'It is not difficult,' said the wizard, 'but you must agree to sacrifice something before I will do it.'

    Then all the sparrows began to chirp and protest.

    'Would you give up your wings?'

    Another loud wave of twittering. 'No, that is impossi­ble,' said the oldest sparrow. 'Without our wings we could not fly.'

    'Would you give up your feathers?'

    The sparrows' noises were even louder after this ques­tion. 'No, we cannot,' said the oldest sparrow. 'Without our feathers, we would freeze to death in the winter.'

    'Would you give up your song?'

    The sparrows were quiet for a moment, and then burst out louder than before. 'Yes,' the sparrows said. 'That will be our sacrifice.'

    'It is done,' said the wizard. 'Return to the palace.'

    As one bird, their nervousness giving them added speed, they lifted off the tree and wheeled about over the wizard's cottage and began the long flight across the forest.

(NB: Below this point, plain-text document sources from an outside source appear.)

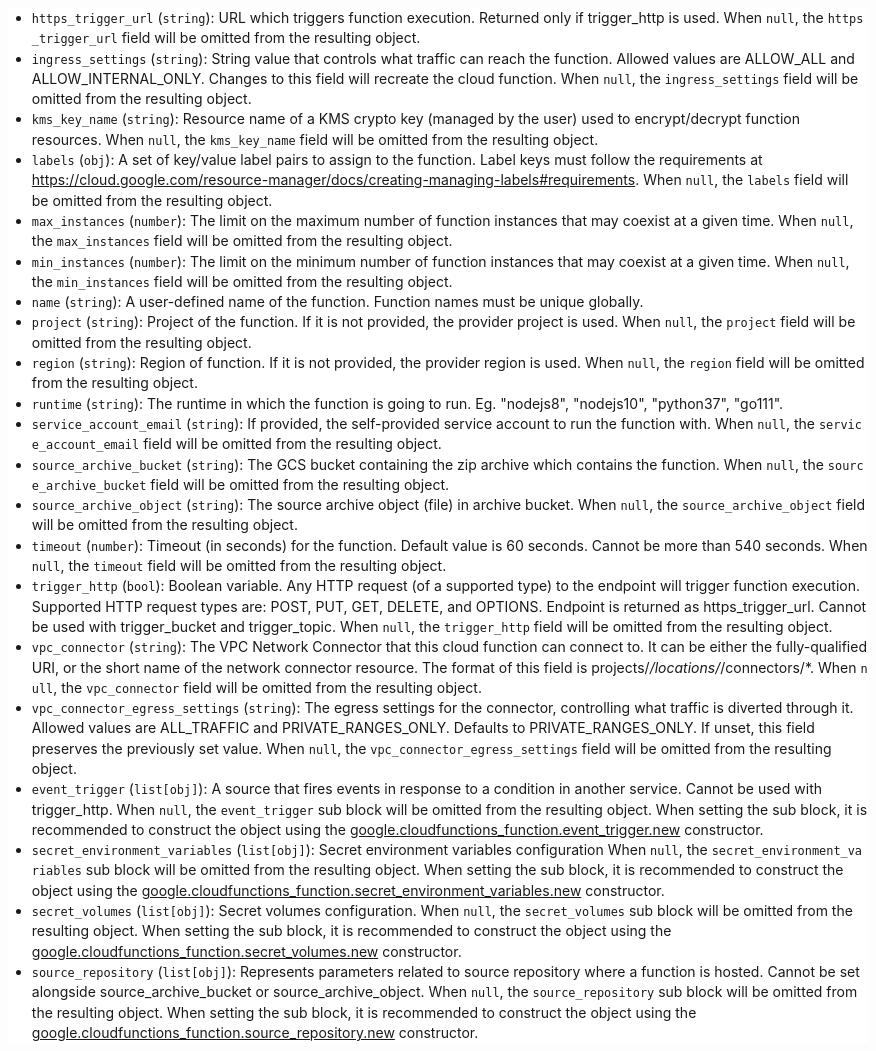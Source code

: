   - `https_trigger_url` (`string`): URL which triggers function execution. Returned only if trigger_http is used. When `null`, the `https_trigger_url` field will be omitted from the resulting object.
  - `ingress_settings` (`string`): String value that controls what traffic can reach the function. Allowed values are ALLOW_ALL and ALLOW_INTERNAL_ONLY. Changes to this field will recreate the cloud function. When `null`, the `ingress_settings` field will be omitted from the resulting object.
  - `kms_key_name` (`string`): Resource name of a KMS crypto key (managed by the user) used to encrypt/decrypt function resources. When `null`, the `kms_key_name` field will be omitted from the resulting object.
  - `labels` (`obj`): A set of key/value label pairs to assign to the function. Label keys must follow the requirements at https://cloud.google.com/resource-manager/docs/creating-managing-labels#requirements. When `null`, the `labels` field will be omitted from the resulting object.
  - `max_instances` (`number`): The limit on the maximum number of function instances that may coexist at a given time. When `null`, the `max_instances` field will be omitted from the resulting object.
  - `min_instances` (`number`): The limit on the minimum number of function instances that may coexist at a given time. When `null`, the `min_instances` field will be omitted from the resulting object.
  - `name` (`string`): A user-defined name of the function. Function names must be unique globally.
  - `project` (`string`): Project of the function. If it is not provided, the provider project is used. When `null`, the `project` field will be omitted from the resulting object.
  - `region` (`string`): Region of function. If it is not provided, the provider region is used. When `null`, the `region` field will be omitted from the resulting object.
  - `runtime` (`string`): The runtime in which the function is going to run. Eg. &#34;nodejs8&#34;, &#34;nodejs10&#34;, &#34;python37&#34;, &#34;go111&#34;.
  - `service_account_email` (`string`):  If provided, the self-provided service account to run the function with. When `null`, the `service_account_email` field will be omitted from the resulting object.
  - `source_archive_bucket` (`string`): The GCS bucket containing the zip archive which contains the function. When `null`, the `source_archive_bucket` field will be omitted from the resulting object.
  - `source_archive_object` (`string`): The source archive object (file) in archive bucket. When `null`, the `source_archive_object` field will be omitted from the resulting object.
  - `timeout` (`number`): Timeout (in seconds) for the function. Default value is 60 seconds. Cannot be more than 540 seconds. When `null`, the `timeout` field will be omitted from the resulting object.
  - `trigger_http` (`bool`): Boolean variable. Any HTTP request (of a supported type) to the endpoint will trigger function execution. Supported HTTP request types are: POST, PUT, GET, DELETE, and OPTIONS. Endpoint is returned as https_trigger_url. Cannot be used with trigger_bucket and trigger_topic. When `null`, the `trigger_http` field will be omitted from the resulting object.
  - `vpc_connector` (`string`): The VPC Network Connector that this cloud function can connect to. It can be either the fully-qualified URI, or the short name of the network connector resource. The format of this field is projects/*/locations/*/connectors/*. When `null`, the `vpc_connector` field will be omitted from the resulting object.
  - `vpc_connector_egress_settings` (`string`): The egress settings for the connector, controlling what traffic is diverted through it. Allowed values are ALL_TRAFFIC and PRIVATE_RANGES_ONLY. Defaults to PRIVATE_RANGES_ONLY. If unset, this field preserves the previously set value. When `null`, the `vpc_connector_egress_settings` field will be omitted from the resulting object.
  - `event_trigger` (`list[obj]`): A source that fires events in response to a condition in another service. Cannot be used with trigger_http. When `null`, the `event_trigger` sub block will be omitted from the resulting object. When setting the sub block, it is recommended to construct the object using the [google.cloudfunctions_function.event_trigger.new](#fn-cloudfunctionsfunctioneventtriggernew) constructor.
  - `secret_environment_variables` (`list[obj]`): Secret environment variables configuration When `null`, the `secret_environment_variables` sub block will be omitted from the resulting object. When setting the sub block, it is recommended to construct the object using the [google.cloudfunctions_function.secret_environment_variables.new](#fn-cloudfunctionsfunctionsecretenvironmentvariablesnew) constructor.
  - `secret_volumes` (`list[obj]`): Secret volumes configuration. When `null`, the `secret_volumes` sub block will be omitted from the resulting object. When setting the sub block, it is recommended to construct the object using the [google.cloudfunctions_function.secret_volumes.new](#fn-cloudfunctionsfunctionsecretvolumesnew) constructor.
  - `source_repository` (`list[obj]`): Represents parameters related to source repository where a function is hosted. Cannot be set alongside source_archive_bucket or source_archive_object. When `null`, the `source_repository` sub block will be omitted from the resulting object. When setting the sub block, it is recommended to construct the object using the [google.cloudfunctions_function.source_repository.new](#fn-cloudfunctionsfunctionsourcerepositorynew) constructor.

    Hours later, when they reached the palace, all was as it had been — all the inhabitants of the palace save the queen and king still slept. The sparrows looked at each other uneasily, wondering if the wizard would take their sacri­fice but give nothing in return.

    Then, from down under the palace, they heard a dusty little voice calling: Momee! Daddee! Momee! Daddee!

And a great wooden door set right down into the ground opened up, and a little girl wandered out, rubbing her eyes.

    So the horses woke up in the stables, the dogs woke up in the courtyards, the flies spun awake off the doorknobs, the servants stirred and yawned; and in the deep forest, foxes too yawned and stretched, bears shook their mas­sive heads, wolves stirred beneath trees. At that instant every sparrow in the palace began to feel a transformation within himself: just as if a cold hand had thrust itself down in their innards and were moving bits and pieces about. Their minds grew fuzzy; their bodies plumped out, altered in substance, their beaks softened and spread, their feet grew.

    And instead of birds, now there were frogs on the windowsills, frogs on the railings, frogs hopping on the stones.

    Fortunately the king witnessed this transformation and understood what had happened. He raised his arms in thanksgiving and said that from that day forth all frogs in his kingdom would be protected, for once they had been sparrows who had gone to the wizard to return the life of his daughter.

''And that is why frogs croak, and why they hop,' said one sparrow to another on a branch in the wood. 'They were once birds, but were tricked by a great wizard, and now they are still trying to sing and still trying to fly. But they can only croak and hop.''

11

'Well, that's your second bedtime story,' the magician said. 'Now I am afraid I must leave you. You'll be able to find your way back to bed soon enough, I'm sure.' He began to stand up on the matted grass, but the expression on Tom's face stopped him. 'What are you thinking, Tom?'

    'On Registration Day in our school,' Tom began, his face flushed angrily, 'the headmaster kept Del and another boy in his office. He told each of them a kind of fairy tale. You knew about that.'

    The magician stood, put his hands in the small of his back, and stretched from the balls of his feet. 'Think about one thing, Tom. What would you give to save a life? Your wings, or your song? Would you be a sparrow . . . or a frog?'

    He grinned dazzlingly at the boy, lifted both arms in the air, and vanished.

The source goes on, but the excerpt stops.